- _EXERCISE DESCRIPTION_
Print the lines exactly. Start at the first line of the material below, end with the line that contains "### Открытые подключения", and skip all pictures.

- _EXTRACTED INFORMATION_
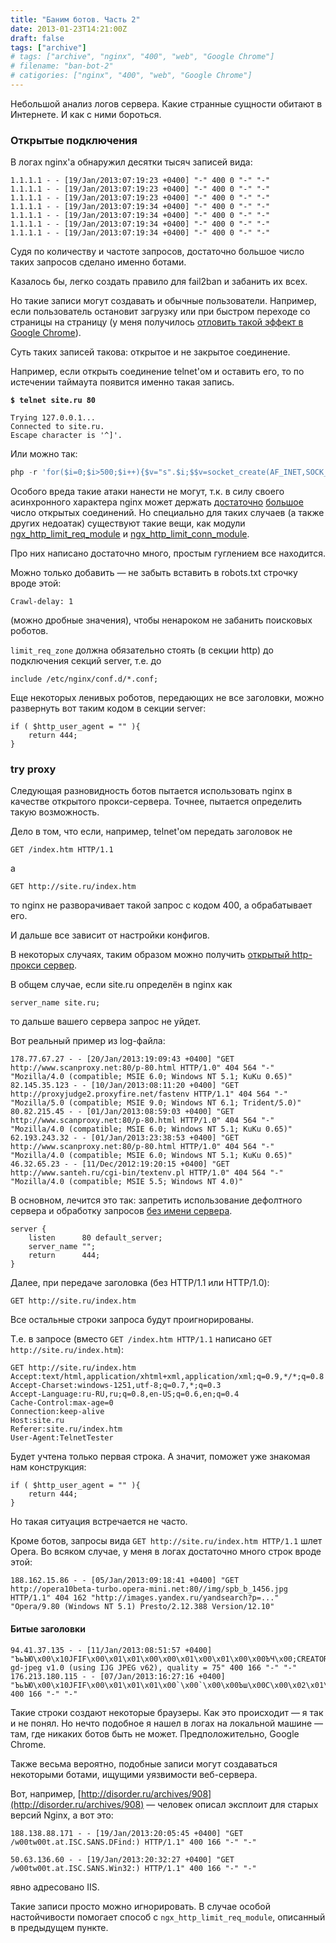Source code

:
 ```yaml
---
title: "Баним ботов. Часть 2"
date: 2013-01-23T14:21:00Z
draft: false
tags: ["archive"]
# tags: ["archive", "nginx", "400", "web", "Google Chrome"]
# filename: "ban-bot-2"
# catigories: ["nginx", "400", "web", "Google Chrome"]
---
```


Небольшой анализ логов сервера. Какие странные сущности обитают в Интернете. И как с ними бороться.

### Открытые подключения

В логах nginx'а обнаружил десятки тысяч записей вида:

```
1.1.1.1 - - [19/Jan/2013:07:19:23 +0400] "-" 400 0 "-" "-"
1.1.1.1 - - [19/Jan/2013:07:19:23 +0400] "-" 400 0 "-" "-"
1.1.1.1 - - [19/Jan/2013:07:19:23 +0400] "-" 400 0 "-" "-"
1.1.1.1 - - [19/Jan/2013:07:19:34 +0400] "-" 400 0 "-" "-"
1.1.1.1 - - [19/Jan/2013:07:19:34 +0400] "-" 400 0 "-" "-"
1.1.1.1 - - [19/Jan/2013:07:19:34 +0400] "-" 400 0 "-" "-"
1.1.1.1 - - [19/Jan/2013:07:19:34 +0400] "-" 400 0 "-" "-"
```

Судя по количеству и частоте запросов, достаточно большое число таких запросов сделано именно ботами.

Казалось бы, легко создать правило для fail2ban и забанить их всех.

Но такие записи могут создавать и обычные пользователи. Например, если пользователь остановит загрузку или при быстром переходе со страницы на страницу (у меня получилось [отловить такой эффект в Google Chrome](http://www.valmat.ru/2013/01/-400-0-.html)).

Суть таких записей такова: открытое и не закрытое соединение.

Например, если открыть соединение telnet'ом и оставить его, то по истечении таймаута появится именно такая запись.

**```$ telnet site.ru 80```**

```
Trying 127.0.0.1...
Connected to site.ru.
Escape character is '^]'.
```

Или можно так:

```php
php -r 'for($i=0;$i>500;$i++){$v="s".$i;$$v=socket_create(AF_INET,SOCK_STREAM,SOL_TCP);socket_connect($$v,"localhost", 80);}'
```

Особого вреда такие атаки нанести не могут, т.к. в силу своего асинхронного характера nginx может держать [достаточно](http://forum.nginx.org/read.php?21,129983,129986#msg-129986) [большое](http://nginx.org/ru/docs/ngx_core_module.html#worker_connections) число открытых соединений. Но специально для таких случаев (а также других недоатак) существуют такие вещи, как модули [ngx_http_limit_req_module](http://nginx.org/ru/docs/http/ngx_http_limit_req_module.html) и [ngx_http_limit_conn_module](http://nginx.org/ru/docs/http/ngx_http_limit_conn_module.html).

Про них написано достаточно много, простым гуглением все находится.

Можно только добавить — не забыть вставить в robots.txt строчку вроде этой:

```
Crawl-delay: 1
```

(можно дробные значения), чтобы ненароком не забанить поисковых роботов.

`limit_req_zone` должна обязательно стоять (в секции http) до подключения секций server, т.е. до

```
include /etc/nginx/conf.d/*.conf;
```

Еще некоторых ленивых роботов, передающих не все заголовки, можно развернуть вот таким кодом в секции server:

```nginx
if ( $http_user_agent = "" ){
    return 444;
}
```

### try proxy

Следующая разновидность ботов пытается использовать nginx в качестве открытого прокси-сервера. Точнее, пытается определить такую возможность.

Дело в том, что если, например, telnet'ом передать заголовок не

```
GET /index.htm HTTP/1.1
```

а

```
GET http://site.ru/index.htm
```

то nginx не разворачивает такой запрос с кодом 400, а обрабатывает его.

И дальше все зависит от настройки конфигов.

В некоторых случаях, таким образом можно получить [открытый http-прокси сервер](http://forum.nginx.org/read.php?21,226769,227097#msg-227097).

В общем случае, если site.ru определён в nginx как

```
server_name site.ru;
```

то дальше вашего сервера запрос не уйдет.

Вот реальный пример из log-файла:

```
178.77.67.27 - - [20/Jan/2013:19:09:43 +0400] "GET http://www.scanproxy.net:80/p-80.html HTTP/1.0" 404 564 "-" "Mozilla/4.0 (compatible; MSIE 6.0; Windows NT 5.1; KuKu 0.65)"
82.145.35.123 - - [10/Jan/2013:08:11:20 +0400] "GET http://proxyjudge2.proxyfire.net/fastenv HTTP/1.1" 404 564 "-" "Mozilla/5.0 (compatible; MSIE 9.0; Windows NT 6.1; Trident/5.0)"
80.82.215.45 - - [01/Jan/2013:08:59:03 +0400] "GET http://www.scanproxy.net:80/p-80.html HTTP/1.0" 404 564 "-" "Mozilla/4.0 (compatible; MSIE 6.0; Windows NT 5.1; KuKu 0.65)"
62.193.243.32 - - [01/Jan/2013:23:38:53 +0400] "GET http://www.scanproxy.net:80/p-80.html HTTP/1.0" 404 564 "-" "Mozilla/4.0 (compatible; MSIE 6.0; Windows NT 5.1; KuKu 0.65)"
46.32.65.23 - - [11/Dec/2012:19:20:15 +0400] "GET http://www.santeh.ru/cgi-bin/textenv.pl HTTP/1.0" 404 564 "-" "Mozilla/4.0 (compatible; MSIE 5.5; Windows NT 4.0)"
```

В основном, лечится это так: запретить использование дефолтного сервера и обработку запросов [без имени сервера](http://nginx.org/ru/docs/http/request_processing.html#how_to_prevent_undefined_server_names).

```
server {
    listen      80 default_server;
    server_name "";
    return      444;
}
```

Далее, при передаче заголовка (без HTTP/1.1 или HTTP/1.0):

```
GET http://site.ru/index.htm
```

Все остальные строки запроса будут проигнорированы.

Т.е. в запросе (вместо `GET /index.htm HTTP/1.1` написано `GET http://site.ru/index.htm`):

```
GET http://site.ru/index.htm
Accept:text/html,application/xhtml+xml,application/xml;q=0.9,*/*;q=0.8
Accept-Charset:windows-1251,utf-8;q=0.7,*;q=0.3
Accept-Language:ru-RU,ru;q=0.8,en-US;q=0.6,en;q=0.4
Cache-Control:max-age=0
Connection:keep-alive
Host:site.ru
Referer:site.ru/index.htm
User-Agent:TelnetTester
```

Будет учтена только первая строка. А значит, поможет уже знакомая нам конструкция:

```nginx
if ( $http_user_agent = "" ){
    return 444;
}
```

Но такая ситуация встречается не часто.

Кроме ботов, запросы вида `GET http://site.ru/index.htm HTTP/1.1` шлет Opera. Во всяком случае, у меня в логах достаточно много строк вроде этой:

```
188.162.15.86 - - [05/Jan/2013:09:18:41 +0400] "GET http://opera10beta-turbo.opera-mini.net:80//img/spb_b_1456.jpg HTTP/1.1" 404 162 "http://images.yandex.ru/yandsearch?p=..." "Opera/9.80 (Windows NT 5.1) Presto/2.12.388 Version/12.10"
```

#### Битые заголовки

```
94.41.37.135 - - [11/Jan/2013:08:51:57 +0400] "ЪьЪЮ\x00\x10JFIF\x00\x01\x01\x00\x00\x01\x00\x01\x00\x00ЪЧ\x00;CREATOR: gd-jpeg v1.0 (using IJG JPEG v62), quality = 75" 400 166 "-" "-"
176.213.180.115 - - [07/Jan/2013:16:27:16 +0400] "ЪьЪЮ\x00\x10JFIF\x00\x01\x01\x01\x00`\x00`\x00\x00Ъш\x00C\x00\x02\x01\x01\x02\x01\x01\x02\x02\x02\x02\x02\x02\x02\x02\x03\x05\x03\x03\x03\x03\x03\x06\x04\x04\x03\x05\x07\x06\x07\x07\x07\x06\x07\x07\x08\x09\x0B\x09\x08\x08" 400 166 "-" "-"
```

Такие строки создают некоторые браузеры. Как это происходит — я так и не понял. Но нечто подобное я нашел в логах на локальной машине — там, где никаких ботов быть не может. Предположительно, Google Chrome.

Также весьма вероятно, подобные записи могут создаваться некоторыми ботами, ищущими уязвимости веб-сервера.

Вот, например, [http://disorder.ru/archives/908](http://disorder.ru/archives/908) — человек описал эксплоит для старых версий Nginx, а вот это:

```
188.138.88.171 - - [19/Jan/2013:20:05:45 +0400] "GET /w00tw00t.at.ISC.SANS.DFind:) HTTP/1.1" 400 166 "-" "-"

50.63.136.60 - - [19/Jan/2013:20:32:27 +0400] "GET /w00tw00t.at.ISC.SANS.Win32:) HTTP/1.1" 400 166 "-" "-"
```

явно адресовано IIS.

Такие записи просто можно игнорировать. В случае особой настойчивости помогает способ с `ngx_http_limit_req_module`, описанный в предыдущем пункте.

- _RESULT_
Source code

:
 ```yaml
---
title: "Баним ботов. Часть 2"
date: 2013-01-23T14:21:00Z
draft: false
tags: ["archive"]
# tags: ["archive", "nginx", "400", "web", "Google Chrome"]
# filename: "ban-bot-2"
# catigories: ["nginx", "400", "web", "Google Chrome"]
---
```


Небольшой анализ логов сервера. Какие странные сущности обитают в Интернете. И как с ними бороться.

### Открытые подключения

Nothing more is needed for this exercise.